Estonia is preparing to implement a new set of anti-money laundering rules that will strengthen the requirements for cryptocurrency companies operating under Estonian licenses. The changes come amid concerns that Russia may be using cryptocurrencies to evade Western sanctions and ongoing audits of the Baltic states' anti-money laundering policies.

Estonian Government Creates Stricter Regulatory Environment for Cryptocurrency Businesses

Estonia's banking industry, which has been involved in processing billions of dollars in transactions for suspicious Russian clients in the past, is now taking steps to close loopholes that could allow Russia, its elite and ally Belarus to evade sanctions imposed as a result of the invasion of Ukraine.

Next Tuesday, the country's revised Prevention of Money Laundering and Terrorist Financing Act will come into force, introducing strict standards. Cryptocurrency companies will bear the brunt of Estonia's war on dirty money, Politico noted in a report.

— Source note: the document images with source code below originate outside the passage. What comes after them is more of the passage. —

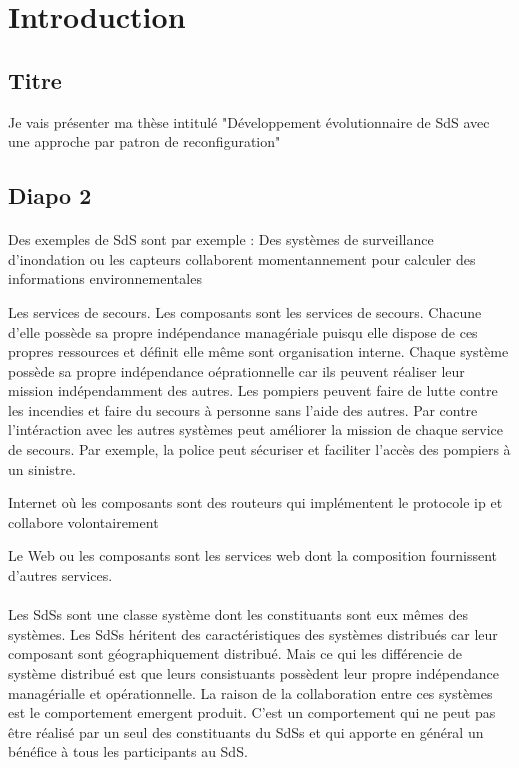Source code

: \section{Introduction}

\subsection{Titre}
Je vais présenter ma thèse intitulé "Développement évolutionnaire de
SdS avec une approche par patron de reconfiguration" 

\subsection{Diapo 2}
\paragraph{}
Des exemples de SdS sont par exemple :
Des systèmes de surveillance d'inondation ou les capteurs collaborent
momentannement pour calculer des informations environnementales

Les services de secours. Les composants sont les services de secours.
Chacune d'elle possède sa propre indépendance managériale puisqu elle
dispose de ces propres ressources et définit elle même sont
organisation interne. Chaque système possède sa propre indépendance
oéprationnelle car ils peuvent réaliser leur mission indépendamment
des autres. Les pompiers peuvent faire de lutte contre les incendies
et faire du secours à personne sans l'aide des autres. Par contre
l'intéraction avec les autres systèmes peut améliorer la mission de 
chaque service de secours. Par exemple, la police peut sécuriser et
faciliter l'accès des pompiers à un sinistre.

Internet où les composants sont des routeurs qui implémentent le
protocole ip et collabore volontairement 

Le Web ou les composants sont les services web dont la composition
fournissent d'autres services. 
\paragraph{}
Les SdSs sont une
classe système dont les constituants sont eux mêmes des
systèmes. Les SdSs héritent des caractéristiques des systèmes
distribués car
leur composant sont géographiquement distribué. Mais ce qui les
différencie de système distribué est que leurs consistuants possèdent
leur propre
indépendance managérialle et opérationnelle. La raison de la
collaboration entre ces systèmes est le comportement emergent produit.
C'est un comportement qui ne peut pas être réalisé par un seul des
constituants du SdSs et qui apporte en général un bénéfice à tous les
participants au SdS.


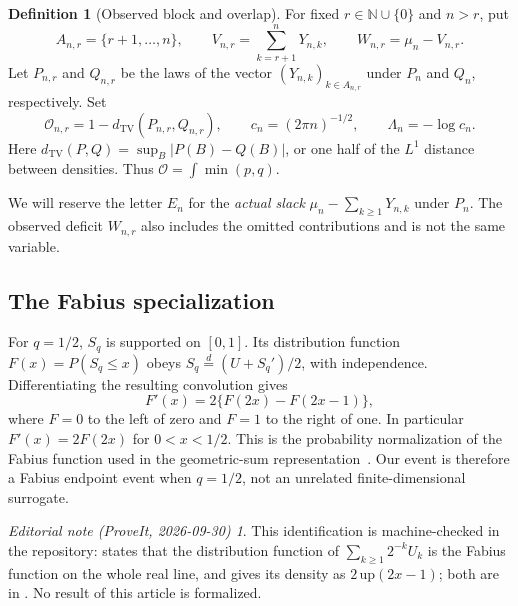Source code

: \documentclass[11pt,oneside]{article}
\numberwithin{equation}{section}
\theoremstyle{plain}
\theoremstyle{definition}
\newtheorem{definition}[theorem]{Definition}
\theoremstyle{remark}
\newtheorem*{ednote}{Editorial note (ProveIt, 2026-09-30)}
\newcommand{\N}{\mathbb N}
\newcommand{\TV}{d_{\mathrm{TV}}}
\newcommand{\OO}{\mathcal O}
\begin{document}
\begin{definition}[Observed block and overlap]
For fixed $r\in\N\cup\{0\}$ and $n>r$, put
\[
 A_{n,r}=\{r+1,\ldots,n\},\qquad
 V_{n,r}=\sum_{k=r+1}^nY_{n,k},\qquad W_{n,r}=\mu_n-V_{n,r}.
\]
Let $P_{n,r}$ and $Q_{n,r}$ be the laws of the vector
$(Y_{n,k})_{k\in A_{n,r}}$ under $P_n$ and $Q_n$, respectively. Set
\begin{equation}\label{eq:overlapdef}
 \OO_{n,r}=1-\TV(P_{n,r},Q_{n,r}),\qquad
 c_n=(2\pi n)^{-1/2},\qquad \Lambda_n=-\log c_n.
\end{equation}
Here $\TV(P,Q)=\sup_B|P(B)-Q(B)|$, or one half of the $L^1$ distance
between densities. Thus $\OO=\int\min(p,q)$.
\end{definition}

We will reserve the letter $E_n$ for the \emph{actual slack}
$\mu_n-\sum_{k\ge1}Y_{n,k}$ under $P_n$. The observed deficit $W_{n,r}$
also includes the omitted contributions and is not the same variable.

\subsection{The Fabius specialization}
For $q=1/2$, $S_q$ is supported on $[0,1]$. Its distribution function
$F(x)=P(S_q\le x)$ obeys $S_q\overset d=(U+S_q')/2$, with independence.
Differentiating the resulting convolution gives
\[
 F'(x)=2\{F(2x)-F(2x-1)\},
\]
where $F=0$ to the left of zero and $F=1$ to the right of one. In
particular $F'(x)=2F(2x)$ for $0<x<1/2$. This is the probability
normalization of the Fabius function used in the geometric-sum
representation~\cite{arias}. Our event is therefore a Fabius endpoint
event when $q=1/2$, not an unrelated finite-dimensional surrogate.
\begin{ednote}
This identification is machine-checked in the repository:
states that the distribution function of $\sum_{k\ge1}2^{-k}U_k$ is the
Fabius function on the whole real line, and
gives its density as $2\,\mathrm{up}(2x-1)$; both are in
.
No result of this article is formalized.
\end{ednote}
\end{document}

The update will make Estonia's regulatory regime for platforms operating with digital assets more stringent than the upcoming EU rules. The framework adopted in 2017 was considered too lenient as it allowed hundreds of businesses, many of them located elsewhere, to obtain licenses from Estonia.

In an interview with the publication, Finance Minister Keit Pentus-Rosimannus insisted that Estonia welcomes innovation, but stressed that it will not tolerate financial crime and will make prevention of money laundering a priority. He further commented that.

Supervision is simply not possible. But the risk is ours, because they hold an Estonian license. This is one thing that the law has changed.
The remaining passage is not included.